WHAT TO WORK ON:
Verbatim copy, images removed: write out the entries below.

DATA EXTRACTS:
□ □ □ □ □

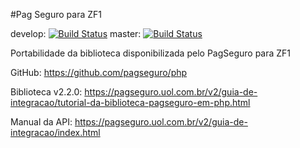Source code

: #Pag Seguro para ZF1

develop: [![Build Status](https://travis-ci.org/realejo/library.png?branch=develop)](https://travis-ci.org/realejo/library)
master: [![Build Status](https://travis-ci.org/realejo/library.png?branch=master)](https://travis-ci.org/realejo/library)

Portabilidade da biblioteca disponibilizada pelo PagSeguro para ZF1

GitHub: https://github.com/pagseguro/php

Biblioteca v2.2.0: https://pagseguro.uol.com.br/v2/guia-de-integracao/tutorial-da-biblioteca-pagseguro-em-php.html

Manual da API: https://pagseguro.uol.com.br/v2/guia-de-integracao/index.html

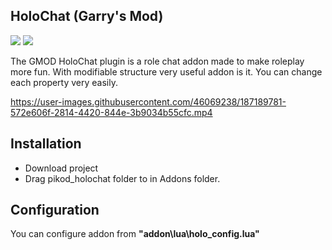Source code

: <h2>HoloChat (Garry's Mod)</h2>

<p>
<img src="https://img.shields.io/badge/Made%20With-lua-%232C2D72.svg?style=for-the-badge"> <a href="https://steamcommunity.com/sharedfiles/filedetails/?id=2281949462"><img src="https://img.shields.io/badge/steam-%23000000.svg?style=for-the-badge&logo=steam&logoColor=white"></a>
</p>

<p>
The GMOD HoloChat plugin is a role chat addon made to make roleplay more fun. With modifiable structure very useful addon is it. You can change each property very easily.
</p>

https://user-images.githubusercontent.com/46069238/187189781-572e606f-2814-4420-844e-3b9034b55cfc.mp4

<h2>Installation</h2>

* Download project
* Drag pikod_holochat folder to in Addons folder.

<h2>Configuration</h2>

You can configure addon from **"addon\lua\holo_config.lua"**
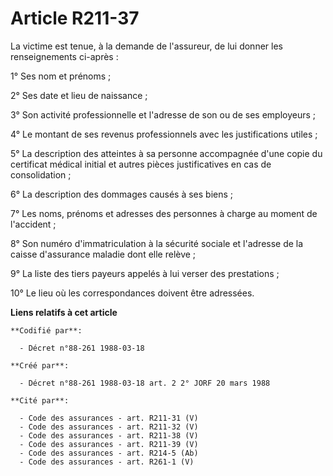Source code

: # Article R211-37

La victime est tenue, à la demande de l'assureur, de lui donner les renseignements ci-après :

1° Ses nom et prénoms ;

2° Ses date et lieu de naissance ;

3° Son activité professionnelle et l'adresse de son ou de ses employeurs ;

4° Le montant de ses revenus professionnels avec les justifications utiles ;

5° La description des atteintes à sa personne accompagnée d'une copie du certificat médical initial et autres pièces
justificatives en cas de consolidation ;

6° La description des dommages causés à ses biens ;

7° Les noms, prénoms et adresses des personnes à charge au moment de l'accident ;

8° Son numéro d'immatriculation à la sécurité sociale et l'adresse de la caisse d'assurance maladie dont elle relève ;

9° La liste des tiers payeurs appelés à lui verser des prestations ;

10° Le lieu où les correspondances doivent être adressées.

**Liens relatifs à cet article**

	**Codifié par**:

	  - Décret n°88-261 1988-03-18

	**Créé par**:

	  - Décret n°88-261 1988-03-18 art. 2 2° JORF 20 mars 1988

	**Cité par**:

	  - Code des assurances - art. R211-31 (V)
	  - Code des assurances - art. R211-32 (V)
	  - Code des assurances - art. R211-38 (V)
	  - Code des assurances - art. R211-39 (V)
	  - Code des assurances - art. R214-5 (Ab)
	  - Code des assurances - art. R261-1 (V)
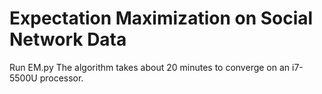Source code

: # Expectation Maximization on Social Network Data
Run EM.py
The algorithm takes about 20 minutes to converge on an i7-5500U processor.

□ □ □ □ □

OUTPUT OF THE EXERCISE:
Source code

: #Pag Seguro para ZF1

develop: [![Build Status](https://travis-ci.org/realejo/library.png?branch=develop)](https://travis-ci.org/realejo/library)
master: [![Build Status](https://travis-ci.org/realejo/library.png?branch=master)](https://travis-ci.org/realejo/library)

Portabilidade da biblioteca disponibilizada pelo PagSeguro para ZF1

GitHub: https://github.com/pagseguro/php

Biblioteca v2.2.0: https://pagseguro.uol.com.br/v2/guia-de-integracao/tutorial-da-biblioteca-pagseguro-em-php.html

Manual da API: https://pagseguro.uol.com.br/v2/guia-de-integracao/index.html

Source code

: <h2>HoloChat (Garry's Mod)</h2>

<p>
<img src="https://img.shields.io/badge/Made%20With-lua-%232C2D72.svg?style=for-the-badge"> <a href="https://steamcommunity.com/sharedfiles/filedetails/?id=2281949462"><img src="https://img.shields.io/badge/steam-%23000000.svg?style=for-the-badge&logo=steam&logoColor=white"></a>
</p>

<p>
The GMOD HoloChat plugin is a role chat addon made to make roleplay more fun. With modifiable structure very useful addon is it. You can change each property very easily.
</p>

https://user-images.githubusercontent.com/46069238/187189781-572e606f-2814-4420-844e-3b9034b55cfc.mp4

<h2>Installation</h2>

* Download project
* Drag pikod_holochat folder to in Addons folder.

<h2>Configuration</h2>

You can configure addon from **"addon\lua\holo_config.lua"**
Source code

: # Article R211-37

La victime est tenue, à la demande de l'assureur, de lui donner les renseignements ci-après :

1° Ses nom et prénoms ;

2° Ses date et lieu de naissance ;

3° Son activité professionnelle et l'adresse de son ou de ses employeurs ;

4° Le montant de ses revenus professionnels avec les justifications utiles ;

5° La description des atteintes à sa personne accompagnée d'une copie du certificat médical initial et autres pièces
justificatives en cas de consolidation ;

6° La description des dommages causés à ses biens ;

7° Les noms, prénoms et adresses des personnes à charge au moment de l'accident ;

8° Son numéro d'immatriculation à la sécurité sociale et l'adresse de la caisse d'assurance maladie dont elle relève ;

9° La liste des tiers payeurs appelés à lui verser des prestations ;

10° Le lieu où les correspondances doivent être adressées.

**Liens relatifs à cet article**

	**Codifié par**:

	  - Décret n°88-261 1988-03-18

	**Créé par**:

	  - Décret n°88-261 1988-03-18 art. 2 2° JORF 20 mars 1988

	**Cité par**:

	  - Code des assurances - art. R211-31 (V)
	  - Code des assurances - art. R211-32 (V)
	  - Code des assurances - art. R211-38 (V)
	  - Code des assurances - art. R211-39 (V)
	  - Code des assurances - art. R214-5 (Ab)
	  - Code des assurances - art. R261-1 (V)
Source code

: # Expectation Maximization on Social Network Data
Run EM.py
The algorithm takes about 20 minutes to converge on an i7-5500U processor.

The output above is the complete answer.